El-Fetih'in başını çektiği Filistin Özerk Yönetimi'nin bu zaaf görüntüsüne karşın Hamas ise giderek sokağı kuşatıyor. ABD ve İsrail propagandasının tüm dünyada yıllardır sürdürdüğü Hamas aleyhtarı karalama kampanyalarını Filistin halkı umursamıyor; belki de bilakis bu kampanyalar Hamas'a sempatiyi artırmakta. Bunun sonucunda el-Fetih'teki çözülme görüntüsüne karşın, son yıllarda Siyonistlerin saldırganlıklarına ve katliamlarına çok sık muhatap olmasına rağmen Hamas disiplinli ve canlı konumunu korumakta. Şüphesiz hareketin uzun yıllardır geliştirdiği ve fedakarlıklarla büyüttüğü sıkı ve kuşatıcı örgütlülüğü bu sonuçta çok belirleyici olmuştur. Sadece silahlı mücadele yürüten bir direniş hareketi olmakla kalmayıp; halkın sosyo-ekonomik taleplerine, ihtiyaçlarına da cevap vermeye çalışan, eğitim faaliyetleriyle siyasi bilinç yanında kültürel diriliğe de önem veren bir hareket olan Filistin İslami Direniş Hareketi, Hamas, bugün sadece bilinçli siyasi kadroların değil, tüm Filistin halkının tercihi olma iddiasını gerçekleştirme yolunda.

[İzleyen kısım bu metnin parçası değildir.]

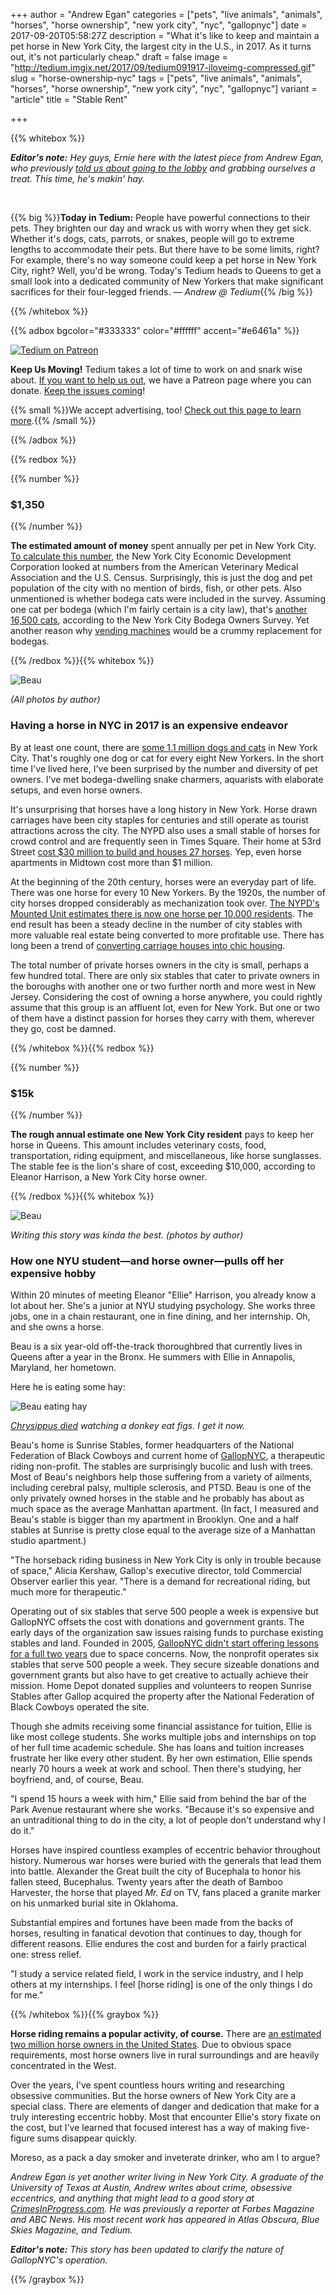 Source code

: +++
author = "Andrew Egan"
categories = ["pets", "live animals", "animals", "horses", "horse ownership", "new york city", "nyc", "gallopnyc"]
date = 2017-09-20T05:58:27Z
description = "What it's like to keep and maintain a pet horse in New York City, the largest city in the U.S., in 2017. As it turns out, it's not particularly cheap."
draft = false
image = "http://tedium.imgix.net/2017/09/tedium091917-iloveimg-compressed.gif"
slug = "horse-ownership-nyc"
tags = ["pets", "live animals", "animals", "horses", "horse ownership", "new york city", "nyc", "gallopnyc"]
variant = "article"
title = "Stable Rent"

+++

{{% whitebox %}}

_**Editor's note:** Hey guys, Ernie here with the latest piece from Andrew Egan, who previously [told us about going to the lobby](http://tedium.co/2017/08/15/lets-all-go-lobby-movie-snipe-advertising/) and grabbing ourselves a treat. This time, he's makin' hay._

&nbsp;

{{% big %}}**Today in Tedium:** People have powerful connections to their pets. They brighten our day and wrack us with worry when they get sick. Whether it's dogs, cats, parrots, or snakes, people will go to extreme lengths to accommodate their pets. But there have to be some limits, right? For example, there's no way someone could keep a pet horse in New York City, right? Well, you'd be wrong. Today's Tedium heads to Queens to get a small look into a dedicated community of New Yorkers that make significant sacrifices for their four-legged friends. *— Andrew @ Tedium*{{% /big %}}

{{% /whitebox %}}

{{% adbox bgcolor="#333333" color="#ffffff" accent="#e6461a" %}}

[![Tedium on Patreon](http://res.cloudinary.com/tedium/image/upload/v1473127641/bde5tucjsc1ydroqyynd.png)](https://www.patreon.com/tedium)

**Keep Us Moving!** Tedium takes a lot of time to work on and snark wise about. [If you want to help us out](https://www.patreon.com/tedium), we have a Patreon page where you can donate. [Keep the issues coming](https://www.patreon.com/tedium)!

{{% small %}}We accept advertising, too! <a href="http://tedium.co/advertising/">Check out this page to learn more</a>.{{% /small %}}

{{% /adbox %}}

{{% redbox %}}

{{% number %}}
### $1,350
{{% /number %}}

**The estimated amount of money** spent annually per pet in New York City. [To calculate this number](https://www.nycedc.com/blog-entry/new-york-city-s-pet-population), the New York City Economic Development Corporation looked at numbers from the American Veterinary Medical Association and the U.S. Census. Surprisingly, this is just the dog and pet population of the city with no mention of birds, fish, or other pets. Also unmentioned is whether bodega cats were included in the survey. Assuming one cat per bodega (which I'm fairly certain is a city law), that's [another 16,500 cats](http://www.newgeography.com/files/Bodegas%20Survery%20%20Results.pdf), according to the New York City Bodega Owners Survey. Yet another reason why [vending machines](https://www.fastcompany.com/40466047/two-ex-googlers-want-to-make-bodegas-and-mom-and-pop-corner-stores-obsolete) would be a crummy replacement for bodegas. 

{{% /redbox %}}{{% whitebox %}}

![Beau](http://tedium.imgix.net/2017/09/0918_horse2.jpg)

_(All photos by author)_

### Having a horse in NYC in 2017 is an expensive endeavor

By at least one count, there are [some 1.1 million dogs and cats](https://www.nycedc.com/blog-entry/new-york-city-s-pet-population) in New York City. That's roughly one dog or cat for every eight New Yorkers. In the short time I've lived here, I've been surprised by the number and diversity of pet owners. I've met bodega-dwelling snake charmers, aquarists with elaborate setups, and even horse owners.

It's unsurprising that horses have a long history in New York. Horse drawn carriages have been city staples for centuries and still operate as tourist attractions across the city. The NYPD also uses a small stable of horses for crowd control and are frequently seen in Times Square. Their home at 53rd Street [cost $30 million to build and houses 27 horses](https://ny.curbed.com/2017/6/1/15721774/nypd-mounted-unit-stables-mercedes-house). Yep, even horse apartments in Midtown cost more than $1 million.

At the beginning of the 20th century, horses were an everyday part of life. There was one horse for every 10 New Yorkers. By the 1920s, the number of city horses dropped considerably as mechanization took over. [The NYPD's Mounted Unit estimates there is now one horse per 10,000 residents](https://commercialobserver.com/2017/03/stables-situation-what-of-the-citys-rapidly-disappearing-horse-stables/). The end result has been a steady decline in the number of city stables with more valuable real estate being converted to more profitable use. There has long been a trend of [converting carriage houses into chic housing](https://www.architecturaldigest.com/story/spectacular-and-historic-new-york-city-carriage-houses).

The total number of private horses owners in the city is small, perhaps a few hundred total. There are only six stables that cater to private owners in the boroughs with another one or two further north and more west in New Jersey. Considering the cost of owning a horse anywhere, you could rightly assume that this group is an affluent lot, even for New York. But one or two of them have a distinct passion for horses they carry with them, wherever they go, cost be damned.

{{% /whitebox %}}{{% redbox %}}

{{% number %}}
### $15k
{{% /number %}}

**The rough annual estimate one New York City resident** pays to keep her horse in Queens. This amount includes veterinary costs, food, transportation, riding equipment, and miscellaneous, like horse sunglasses. The stable fee is the lion's share of cost, exceeding $10,000, according to Eleanor Harrison, a New York City horse owner.

{{% /redbox %}}{{% whitebox %}}

![Beau](http://tedium.imgix.net/2017/09/0918_horse1.jpg)

_Writing this story was kinda the best. (photos by author)_

### How one NYU student—and horse owner—pulls off her expensive hobby

Within 20 minutes of meeting Eleanor "Ellie" Harrison, you already know a lot about her. She's a junior at NYU studying psychology. She works three jobs, one in a chain restaurant, one in fine dining, and her internship. Oh, and she owns a horse. 

Beau is a six year-old off-the-track thoroughbred that currently lives in Queens after a year in the Bronx. He summers with Ellie in Annapolis, Maryland, her hometown. 

Here he is eating some hay:


![Beau eating hay](http://tedium.imgix.net/2017/09/0918_horse3.jpg)

_[Chrysippus died](https://en.wikipedia.org/wiki/Chrysippus#Life) watching a donkey eat figs. I get it now._

Beau's home is Sunrise Stables, former headquarters of the National Federation of Black Cowboys and current home of [GallopNYC](http://gallopnyc.org/), a therapeutic riding non-profit. The stables are surprisingly bucolic and lush with trees. Most of Beau's neighbors help those suffering from a variety of ailments, including cerebral palsy, multiple sclerosis, and PTSD. Beau is one of the only privately owned horses in the stable and he probably has about as much space as the average Manhattan apartment. (In fact, I measured and Beau's stable is bigger than my apartment in Brooklyn. One and a half stables at Sunrise is pretty close equal to the average size of a Manhattan studio apartment.)

"The horseback riding business in New York City is only in trouble because of space," Alicia Kershaw, Gallop's executive director, told Commercial Observer earlier this year. "There is a demand for recreational riding, but much more for therapeutic."

Operating out of six stables that serve 500 people a week is expensive but GallopNYC offsets the cost with donations and government grants. The early days of the organization saw issues raising funds to purchase existing stables and land. Founded in 2005, [GallopNYC didn't start offering lessons for a full two years](http://gallopnyc.org/gallopnyc-in-untacked-magazine/) due to space concerns. Now, the nonprofit operates six stables that serve 500 people a week. They secure sizeable donations and government grants but also have to get creative to actually achieve their mission. Home Depot donated supplies and volunteers to reopen Sunrise Stables after Gallop acquired the property after the National Federation of Black Cowboys operated the site.

Though she admits receiving some financial assistance for tuition, Ellie is like most college students. She works multiple jobs and internships on top of her full time academic schedule. She has loans and tuition increases frustrate her like every other student. By her own estimation, Ellie spends nearly 70 hours a week at work and school. Then there's studying, her boyfriend, and, of course, Beau. 

"I spend 15 hours a week with him," Ellie said from behind the bar of the Park Avenue restaurant where she works. "Because it's so expensive and an untraditional thing to do in the city, a lot of people don't understand why I do it."

Horses have inspired countless examples of eccentric behavior throughout history. Numerous war horses were buried with the generals that lead them into battle. Alexander the Great built the city of Bucephala to honor his fallen steed, Bucephalus. Twenty years after the death of Bamboo Harvester, the horse that played *Mr. Ed* on TV, fans placed a granite marker on his unmarked burial site in Oklahoma. 

Substantial empires and fortunes have been made from the backs of horses, resulting in fanatical devotion that continues to day, though for different reasons. Ellie endures the cost and burden for a fairly practical one: stress relief. 

"I study a service related field, I work in the service industry, and I help others at my internships. I feel [horse riding] is one of the only things I do for me."

{{% /whitebox %}}{{% graybox %}}

**Horse riding remains a popular activity, of course.** There are [an estimated two million horse owners in the United States](http://www.humanesociety.org/assets/pdfs/hsp/soaiv_07_ch10.pdf). Due to obvious space requirements, most horse owners live in rural surroundings and are heavily concentrated in the West. 

Over the years, I've spent countless hours writing and researching obsessive communities. But the horse owners of New York City are a special class. There are elements of danger and dedication that make for a truly interesting eccentric hobby. Most that encounter Ellie's story fixate on the cost, but I've learned that focused interest has a way of making five-figure sums disappear quickly.

Moreso, as a pack a day smoker and inveterate drinker, who am I to argue?

_Andrew Egan is yet another writer living in New York City. A graduate of the University of Texas at Austin, Andrew writes about crime, obsessive eccentrics, and anything that might lead to a good story at [CrimesInProgress.com](http://crimesinprogress.com). He was previously a reporter at Forbes Magazine and ABC News. His most recent work has appeared in Atlas Obscura, Blue Skies Magazine, and Tedium._

_**Editor's note:** This story has been updated to clarify the nature of GallopNYC's operation._

{{% /graybox %}}
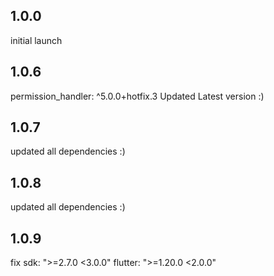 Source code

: ## 1.0.0

 initial launch

## 1.0.6

 permission_handler: ^5.0.0+hotfix.3 Updated Latest version :)

## 1.0.7

 updated all dependencies :)

## 1.0.8

 updated all dependencies :)

## 1.0.9
fix
  sdk: ">=2.7.0 <3.0.0"
  flutter: ">=1.20.0 <2.0.0" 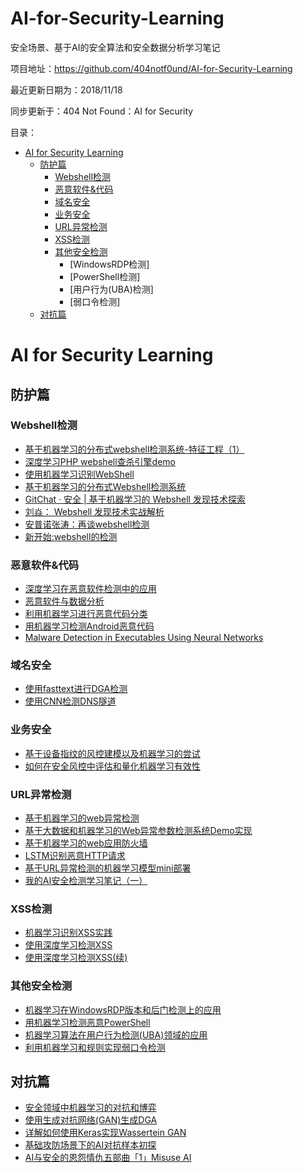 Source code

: # AI-for-Security-Learning
安全场景、基于AI的安全算法和安全数据分析学习笔记

项目地址：https://github.com/404notf0und/AI-for-Security-Learning

最近更新日期为：2018/11/18

同步更新于：404 Not Found：AI for Security

目录：
- [AI for Security Learning](#AI-for-Security-Learning)
	- [防护篇](#防护篇)
		- [Webshell检测](#Webshell检测)
		- [恶意软件&代码](#恶意软件&代码)
		- [域名安全](#域名安全)
		- [业务安全](#业务安全)
		- [URL异常检测](#URL异常检测)
		- [XSS检测](#XSS检测)
		- [其他安全检测](#其他安全检测)
			- [WindowsRDP检测]
			- [PowerShell检测]
			- [用户行为(UBA)检测]
			- [弱口令检测]
	- [对抗篇](#对抗篇)

<!-- more -->

# AI for Security Learning
## 防护篇 ##
### Webshell检测 ###
- [基于机器学习的分布式webshell检测系统-特征工程（1）](https://www.s0nnet.com/archives/fshell-feature-1)
- [深度学习PHP webshell查杀引擎demo](https://www.cdxy.me/?p=788)
- [使用机器学习识别WebShell](https://github.com/lcatro/WebShell-Detect-By-Machine-Learning)
- [基于机器学习的分布式Webshell检测系统](https://github.com/Lingerhk/fshell)
- [GitChat · 安全 | 基于机器学习的 Webshell 发现技术探索](http://blog.csdn.net/GitChat/article/details/77932384?locationNum=4&fps=1)
- [刘焱： Webshell 发现技术实战解析](http://gitbook.cn/books/5964d154cc597d3e0c08667c/index.html)
- [安普诺张涛：再谈webshell检测](http://www.cnetsec.com/article/22593.html)
- [新开始:webshell的检测](https://iami.xyz/New-Begin-For-Nothing/)

### 恶意软件&代码 ###
- [深度学习在恶意软件检测中的应用](https://xz.aliyun.com/t/2447)
- [恶意软件与数据分析](https://iami.xyz/AliSEC3/)
- [利用机器学习进行恶意代码分类](http://drops.xmd5.com/static/drops/tips-8151.html)
- [用机器学习检测Android恶意代码](http://drops.xmd5.com/static/drops/mobile-13428.html)
- [Malware Detection in Executables Using Neural Networks](https://devblogs.nvidia.com/malware-detection-neural-networks/)

### 域名安全 ###
- [使用fasttext进行DGA检测](https://iami.xyz/DGA-Detect/)
- [使用CNN检测DNS隧道](https://github.com/BoneLee/dns_tunnel_dectect_with_CNN)

### 业务安全 ###
- [基于设备指纹的风控建模以及机器学习的尝试](https://xz.aliyun.com/t/2801)
- [如何在安全风控中评估和量化机器学习有效性](https://xz.aliyun.com/t/2951)

### URL异常检测 ###
- [基于机器学习的web异常检测](https://www.freebuf.com/articles/web/126543.html)
- [基于大数据和机器学习的Web异常参数检测系统Demo实现](https://www.freebuf.com/articles/web/134334.html)
- [基于机器学习的web应用防火墙](https://github.com/faizann24/Fwaf-Machine-Learning-driven-Web-Application-Firewall)
- [LSTM识别恶意HTTP请求](https://www.cdxy.me/?p=775)
- [基于URL异常检测的机器学习模型mini部署](http://4o4notfound.org/index.php/archives/84/)
- [我的AI安全检测学习笔记（一）](http://4o4notfound.org/index.php/archives/127/)

### XSS检测 ###
- [机器学习识别XSS实践](https://www.cdxy.me/?p=773)
- [使用深度学习检测XSS](http://webber.tech/posts/%E4%BD%BF%E7%94%A8%E6%B7%B1%E5%BA%A6%E5%AD%A6%E4%B9%A0%E6%A3%80%E6%B5%8BXSS/)
- [使用深度学习检测XSS(续)](http://webber.tech/posts/%E4%BD%BF%E7%94%A8%E6%B7%B1%E5%BA%A6%E5%AD%A6%E4%B9%A0%E6%A3%80%E6%B5%8BXSS%28%E7%BB%AD%29/)

### 其他安全检测 ###
- [机器学习在WindowsRDP版本和后门检测上的应用](https://www.anquanke.com/post/id/157175)
- [用机器学习检测恶意PowerShell](https://xz.aliyun.com/t/2437)
- [机器学习算法在用户行为检测(UBA)领域的应用](http://dearcharles.cn/2017/11/11/%E6%9C%BA%E5%99%A8%E5%AD%A6%E4%B9%A0%E7%AE%97%E6%B3%95%E5%9C%A8%E7%94%A8%E6%88%B7%E8%A1%8C%E4%B8%BA%E6%A3%80%E6%B5%8B-UBA-%E9%A2%86%E5%9F%9F%E7%9A%84%E5%BA%94%E7%94%A8/)
- [利用机器学习和规则实现弱口令检测](https://manning23.github.io/2018/10/12/%E5%88%A9%E7%94%A8%E6%9C%BA%E5%99%A8%E5%AD%A6%E4%B9%A0%E5%92%8C%E8%A7%84%E5%88%99%E5%AE%9E%E7%8E%B0%E5%BC%B1%E5%8F%A3%E4%BB%A4%E6%A3%80%E6%B5%8B/)

## 对抗篇 ##
- [安全领域中机器学习的对抗和博弈](http://bindog.github.io/blog/2016/11/13/game-playing-with-ml-in-security/)
- [使用生成对抗网络(GAN)生成DGA](http://webber.tech/posts/%E4%BD%BF%E7%94%A8%E7%94%9F%E6%88%90%E5%AF%B9%E6%8A%97%E7%BD%91%E7%BB%9C%28GAN%29%E7%94%9F%E6%88%90DGA/)
- [详解如何使用Keras实现Wassertein GAN](https://mp.weixin.qq.com/s/F2gBP23LCEF72QDlugbBZQ)
- [基础攻防场景下的AI对抗样本初探](https://www.cdxy.me/?p=798)
- [AI与安全的恩怨情仇五部曲「1」Misuse AI](https://www.zuozuovera.com/archives/1565/)
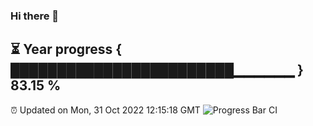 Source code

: ### Hi there 👋
⏳ Year progress { ████████████████████████▁▁▁▁▁▁ } 83.15 %
---
⏰ Updated on Mon, 31 Oct 2022 12:15:18 GMT
![Progress Bar CI](https://github.com/Moyi321/Moyi321/workflows/Progress%20Bar%20CI/badge.svg)
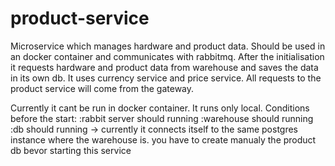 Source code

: # product-service
Microservice which manages hardware and product data. Should be used in an docker container and communicates with rabbitmq. 
After the initialisation it requests hardware and product data from warehouse and saves the data in its own db.
It uses currency service and price service. All requests to the product service will come from the gateway.

Currently it cant be run in docker container. It runs only local. 
Conditions before the start:
:rabbit server should running
:warehouse should running
:db should running -> currently it connects itself to the same postgres instance where the warehouse is. you have to create manualy the product db bevor starting this service
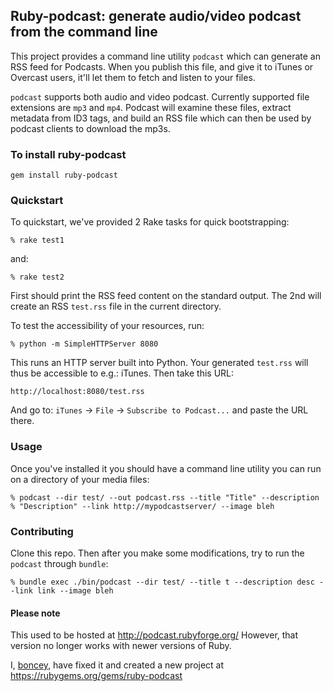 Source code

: ## Ruby-podcast: generate audio/video podcast from the command line

This project provides a command line utility `podcast` which can generate
an RSS feed for Podcasts. When you publish this file, and give it to iTunes
or Overcast users, it'll let them to fetch and listen to your files.

`podcast` supports both audio and video podcast. Currently supported file
extensions are `mp3` and `mp4`.  Podcast will examine these files, extract
metadata from ID3 tags, and build an RSS file which can then be used by
podcast clients to download the mp3s.

### To install ruby-podcast

    gem install ruby-podcast

### Quickstart

To quickstart, we've provided 2 Rake tasks for quick bootstrapping:

	% rake test1

and:

	% rake test2

First should print the RSS feed content on the standard output. The 2nd will
create an RSS `test.rss` file in the current directory.

To test the accessibility of your resources, run:

	% python -m SimpleHTTPServer 8080

This runs an HTTP server built into Python. Your generated `test.rss` will
thus be accessible to e.g.: iTunes. Then take this URL:

	http://localhost:8080/test.rss

And go to: `iTunes` -> `File` -> `Subscribe to Podcast...` and paste the URL
there.

### Usage

Once you've installed it you should have a
command line utility you can run on a directory of your media files:

    % podcast --dir test/ --out podcast.rss --title "Title" --description % "Description" --link http://mypodcastserver/ --image bleh

### Contributing

Clone this repo. Then after you make some modifications, try to run the
`podcast` through `bundle`:

	% bundle exec ./bin/podcast --dir test/ --title t --description desc --link link --image bleh

#### Please note

This used to be hosted at http://podcast.rubyforge.org/
However, that version no longer works with newer versions of Ruby.

I, [boncey](https://github.com/boncey), have fixed it and created a new project at https://rubygems.org/gems/ruby-podcast
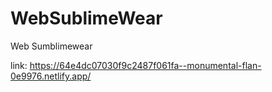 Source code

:# WebSublimeWear
Web Sumblimewear

link: https://64e4dc07030f9c2487f061fa--monumental-flan-0e9976.netlify.app/
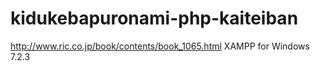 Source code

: # kidukebapuronami-php-kaiteiban
http://www.ric.co.jp/book/contents/book_1065.html
XAMPP for Windows 7.2.3
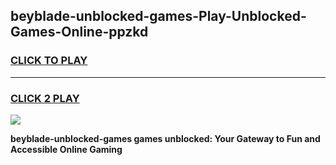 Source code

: 
## beyblade-unblocked-games-Play-Unblocked-Games-Online-ppzkd
<h3>
<a href="https://premium76.site?title=beyblade-unblocked-games&ref=25A">CLICK TO PLAY</a></h3>
<hr>

<h3>
<a href="https://premium76.site?title=beyblade-unblocked-games&ref=25A">CLICK 2 PLAY</a>
  
</h3>

<a href="https://premium76.site?title=beyblade-unblocked-games&ref=25A"><img src="https://clearcache.store/games.png"></a>


**beyblade-unblocked-games games unblocked: Your Gateway to Fun and Accessible Online Gaming**
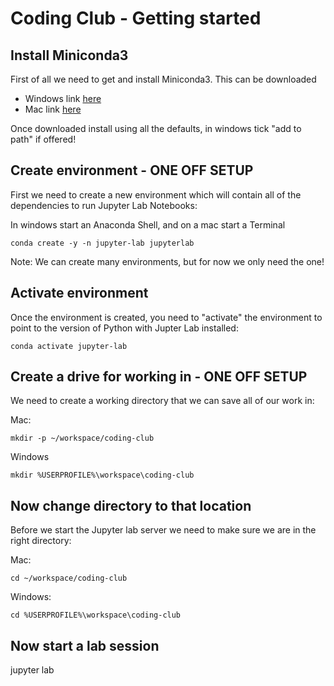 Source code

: # Coding Club - Getting started

## Install Miniconda3
First of all we need to get and install Miniconda3.  This can be downloaded 

* Windows link [here](https://repo.anaconda.com/miniconda/Miniconda3-py39_4.9.2-Windows-x86_64.exe)
* Mac link [here](https://repo.anaconda.com/miniconda/Miniconda3-py39_4.9.2-MacOSX-x86_64.pkg)

Once downloaded install using all the defaults, in windows tick "add to path" if offered!

## Create environment - ONE OFF SETUP
First we need to create a new environment which will contain all of the dependencies to run Jupyter Lab Notebooks:

In windows start an Anaconda Shell, and on a mac start a Terminal

    conda create -y -n jupyter-lab jupyterlab

Note: We can create many environments, but for now we only need the one!
## Activate environment
Once the environment is created, you need to "activate" the environment to point to the version of Python with Jupter Lab installed:

    conda activate jupyter-lab

## Create a drive for working in - ONE OFF SETUP
We need to create a working directory that we can save all of our work in:

Mac:

    mkdir -p ~/workspace/coding-club


Windows

    mkdir %USERPROFILE%\workspace\coding-club
## Now change directory to that location
Before we start the Jupyter lab server we need to make sure we are in the right directory:

Mac:

    cd ~/workspace/coding-club

Windows:

    cd %USERPROFILE%\workspace\coding-club
## Now start a lab session
jupyter lab


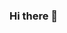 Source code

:### Hi there 👋

<!--
**UdayKiranBhashamalla/UdayKiranBhashamalla** is a ✨ _special_ ✨ repository because its `README.md` (this file) appears on your GitHub profile.

Here are some ideas to get you started:

- 🔭 I’m currently pursing Btech 4th year 
- 💬 My Skills : Python, Java, C, C++,MySQl
- 📫 mail : udaykiranbhashamalla@gmail.com
- 📫 Phone : 7993147172
-->
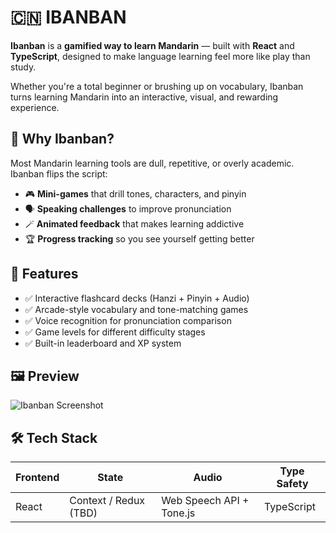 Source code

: # 🇨🇳 IBANBAN

**Ibanban** is a **gamified way to learn Mandarin** — built with **React** and **TypeScript**, designed to make language learning feel more like play than study. 

Whether you're a total beginner or brushing up on vocabulary, Ibanban turns learning Mandarin into an interactive, visual, and rewarding experience.

## 🧠 Why Ibanban?

Most Mandarin learning tools are dull, repetitive, or overly academic.  
Ibanban flips the script:

- 🎮 **Mini-games** that drill tones, characters, and pinyin
- 🗣️ **Speaking challenges** to improve pronunciation
- 🪄 **Animated feedback** that makes learning addictive
- 🏆 **Progress tracking** so you see yourself getting better

## 🚀 Features

- ✅ Interactive flashcard decks (Hanzi + Pinyin + Audio)
- ✅ Arcade-style vocabulary and tone-matching games
- ✅ Voice recognition for pronunciation comparison
- ✅ Game levels for different difficulty stages
- ✅ Built-in leaderboard and XP system

## 🖼️ Preview

![Ibanban Screenshot](https://your-screenshot-url.com) <!-- Replace with your actual image link -->

## 🛠️ Tech Stack

| Frontend | State | Audio | Type Safety |
|----------|-------|-------|-------------|
| React    | Context / Redux (TBD) | Web Speech API + Tone.js | TypeScript |
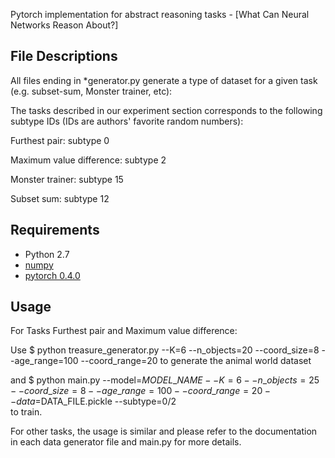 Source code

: Pytorch implementation for abstract reasoning tasks - [What Can Neural Networks Reason About?]

## File Descriptions
All files ending in *generator.py generate a type of dataset for a given task (e.g. subset-sum, Monster trainer, etc):

The tasks described in our experiment section corresponds to the following subtype IDs (IDs are authors' favorite random numbers):

Furthest pair: subtype 0

Maximum value difference: subtype 2

Monster trainer: subtype 15

Subset sum: subtype 12


## Requirements

- Python 2.7
- [numpy](http://www.numpy.org/)
- [pytorch 0.4.0](http://pytorch.org/)

## Usage
For Tasks Furthest pair and Maximum value difference: 

Use
	$ python treasure\_generator.py --K=6 --n\_objects=20 --coord\_size=8 --age\_range=100 --coord\_range=20 
to generate the animal world dataset

and
 	 $ python main.py --model=$MODEL\_NAME --K=6 --n\_objects=25 --coord\_size=8 --age\_range=100 --coord\_range=20 --data=$DATA\_FILE.pickle  --subtype=0/2	  
to train.

For other tasks, the usage is similar and please refer to the documentation in each data generator file and main.py for more details.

Belediye Seçimlerinin Gösterdiği
Hamas'ın Filistin halkı arasında sahip olduğu konumun net göstergelerinden biri 15 Aralık 2005 tarihinde yapılan belediye seçimleri oldu. Dördüncü ve son turu yapılan bu seçimlerde Batı Yaka'nın 4 büyük kentinin (Nablus, El-Bire, Ramallah ve Cenin) belediye başkanlıkları ve şehir meclisleri için oy kullanıldı. Geleneksel olarak Hamas'ın Gazze'de güçlü, Batı Yaka'da ise zayıf olduğu bilinir. Bu yüzden daha önceki seçim turlarında Gazze'de Hamas'ın performansı sürpriz sayılmamıştı. Ama şimdi geleneksel olarak el-Fetih'in güçlü olduğu kabul edilen Batı Yaka'da da seçimlerin Hamas'ın zaferiyle sonuçlanması Filistin toplumsal yapısında ciddi bir dönüşüm yaşandığının göstergesi olarak algılanmakta.
Seçimlerin yapıldığı Ramallah dışındaki tüm Batı Yaka kentlerinde Hamas listeleri büyük farklarla seçimleri kazandılar. Toplam oyların % 51'ini almayı başaran Hamas mensupları karşısında Demokratik Cephe'nin de içinde yer aldığı ve el-Fetih'in önderliğinde oluşturulan koalisyon ise Hamas'ın yarısı kadar dahi oy alamadı. Gerek Siyonistlerin tehditleri, gerekse de uluslar arası çapta sürdürülen tüm aleyhte kampanyalara karşın Filistin halkının Hamas'tan yana tavır koyması sadece Hamas'ın gücünün değil, Filistin halkının direngen kimliğinin de bir göstergesi sayılmalıdır.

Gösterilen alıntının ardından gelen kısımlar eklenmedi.